[Opening Raw data section]

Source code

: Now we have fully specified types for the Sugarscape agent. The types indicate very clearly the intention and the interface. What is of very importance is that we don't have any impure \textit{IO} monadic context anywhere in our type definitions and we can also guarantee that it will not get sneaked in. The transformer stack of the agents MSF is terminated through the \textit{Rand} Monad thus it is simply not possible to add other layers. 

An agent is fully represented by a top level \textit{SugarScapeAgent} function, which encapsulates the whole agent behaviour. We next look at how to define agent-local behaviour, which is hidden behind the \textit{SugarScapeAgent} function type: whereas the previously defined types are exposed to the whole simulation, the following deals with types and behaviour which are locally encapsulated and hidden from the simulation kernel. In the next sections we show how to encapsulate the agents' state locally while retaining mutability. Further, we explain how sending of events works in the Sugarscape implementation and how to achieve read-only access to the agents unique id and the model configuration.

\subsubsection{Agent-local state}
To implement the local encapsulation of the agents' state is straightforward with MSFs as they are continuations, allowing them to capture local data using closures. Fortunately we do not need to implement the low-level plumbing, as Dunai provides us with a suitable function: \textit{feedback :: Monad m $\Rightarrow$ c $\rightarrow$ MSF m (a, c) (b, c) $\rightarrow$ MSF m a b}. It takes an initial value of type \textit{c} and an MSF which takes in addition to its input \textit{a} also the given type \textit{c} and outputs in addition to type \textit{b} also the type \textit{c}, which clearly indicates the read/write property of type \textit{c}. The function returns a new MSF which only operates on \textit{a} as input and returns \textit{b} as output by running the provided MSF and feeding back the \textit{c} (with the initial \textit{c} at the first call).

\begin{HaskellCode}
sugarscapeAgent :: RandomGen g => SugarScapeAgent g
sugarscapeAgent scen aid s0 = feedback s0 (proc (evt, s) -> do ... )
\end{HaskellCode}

[Closing Raw data section]
[Opening Raw data section]

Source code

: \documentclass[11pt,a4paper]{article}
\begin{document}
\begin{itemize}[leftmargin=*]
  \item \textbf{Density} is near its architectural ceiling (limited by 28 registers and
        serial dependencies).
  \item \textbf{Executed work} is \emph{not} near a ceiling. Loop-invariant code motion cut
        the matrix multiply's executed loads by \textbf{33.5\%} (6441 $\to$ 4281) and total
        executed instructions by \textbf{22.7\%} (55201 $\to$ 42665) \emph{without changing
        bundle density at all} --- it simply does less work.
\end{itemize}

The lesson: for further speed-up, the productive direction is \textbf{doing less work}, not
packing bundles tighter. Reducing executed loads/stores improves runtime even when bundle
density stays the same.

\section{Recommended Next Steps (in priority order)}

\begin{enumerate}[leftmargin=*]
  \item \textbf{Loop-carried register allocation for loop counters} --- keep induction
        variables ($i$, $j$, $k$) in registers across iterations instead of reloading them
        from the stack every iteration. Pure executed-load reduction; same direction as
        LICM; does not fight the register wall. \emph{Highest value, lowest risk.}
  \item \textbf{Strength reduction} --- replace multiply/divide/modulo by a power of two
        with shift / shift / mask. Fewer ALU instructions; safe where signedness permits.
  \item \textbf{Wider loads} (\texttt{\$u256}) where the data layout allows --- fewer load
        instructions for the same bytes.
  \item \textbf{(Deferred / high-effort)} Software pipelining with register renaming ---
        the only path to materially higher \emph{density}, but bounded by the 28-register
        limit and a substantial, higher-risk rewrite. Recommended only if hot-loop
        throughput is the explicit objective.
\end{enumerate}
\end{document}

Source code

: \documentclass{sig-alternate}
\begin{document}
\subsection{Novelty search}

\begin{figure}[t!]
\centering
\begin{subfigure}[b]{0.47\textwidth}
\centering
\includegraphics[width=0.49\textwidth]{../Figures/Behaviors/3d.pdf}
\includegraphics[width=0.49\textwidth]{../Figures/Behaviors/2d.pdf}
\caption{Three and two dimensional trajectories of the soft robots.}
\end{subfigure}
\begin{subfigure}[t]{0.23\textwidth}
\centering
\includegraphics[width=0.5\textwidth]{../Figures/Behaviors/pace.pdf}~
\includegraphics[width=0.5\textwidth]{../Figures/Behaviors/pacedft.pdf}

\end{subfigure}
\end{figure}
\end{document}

[Closing Raw data section]
[Opening Raw data section]

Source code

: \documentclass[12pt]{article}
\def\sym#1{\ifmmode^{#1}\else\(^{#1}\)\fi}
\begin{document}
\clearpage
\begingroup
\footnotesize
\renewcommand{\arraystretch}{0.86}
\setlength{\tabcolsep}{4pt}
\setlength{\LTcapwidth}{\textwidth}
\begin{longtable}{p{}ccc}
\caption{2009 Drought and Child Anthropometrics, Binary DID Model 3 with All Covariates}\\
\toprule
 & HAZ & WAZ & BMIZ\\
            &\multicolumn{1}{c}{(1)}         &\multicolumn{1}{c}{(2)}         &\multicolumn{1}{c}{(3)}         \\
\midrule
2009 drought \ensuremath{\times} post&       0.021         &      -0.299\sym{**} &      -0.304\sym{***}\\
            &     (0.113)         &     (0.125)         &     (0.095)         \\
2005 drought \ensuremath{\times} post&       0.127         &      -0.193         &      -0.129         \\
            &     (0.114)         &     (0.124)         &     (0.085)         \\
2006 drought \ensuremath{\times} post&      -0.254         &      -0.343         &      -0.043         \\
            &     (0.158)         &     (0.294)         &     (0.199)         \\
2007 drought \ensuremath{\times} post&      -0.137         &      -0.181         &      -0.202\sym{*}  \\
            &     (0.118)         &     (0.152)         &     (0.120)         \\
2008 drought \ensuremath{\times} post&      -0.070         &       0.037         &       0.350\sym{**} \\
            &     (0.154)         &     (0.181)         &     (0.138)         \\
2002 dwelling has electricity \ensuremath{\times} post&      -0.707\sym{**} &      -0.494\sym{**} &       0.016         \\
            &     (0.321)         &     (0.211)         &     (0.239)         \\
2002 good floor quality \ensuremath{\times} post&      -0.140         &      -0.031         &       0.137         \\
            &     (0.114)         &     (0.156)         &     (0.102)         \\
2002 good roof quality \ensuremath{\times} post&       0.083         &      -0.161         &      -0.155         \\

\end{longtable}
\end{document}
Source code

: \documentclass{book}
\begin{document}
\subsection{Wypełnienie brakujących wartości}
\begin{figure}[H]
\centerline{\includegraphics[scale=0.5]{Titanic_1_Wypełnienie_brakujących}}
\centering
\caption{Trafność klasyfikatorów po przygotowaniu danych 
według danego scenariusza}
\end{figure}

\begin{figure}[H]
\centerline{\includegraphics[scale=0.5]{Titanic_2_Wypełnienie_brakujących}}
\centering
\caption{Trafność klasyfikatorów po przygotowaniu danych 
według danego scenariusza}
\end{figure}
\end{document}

[Closing Raw data section]

-- Exercise instructions --
Copy out the lines above that hold the string "scale".

-- Solution to this exercise --
\centerline{\includegraphics[scale=0.5]{Titanic_1_Wypełnienie_brakujących}}
\centerline{\includegraphics[scale=0.5]{Titanic_2_Wypełnienie_brakujących}}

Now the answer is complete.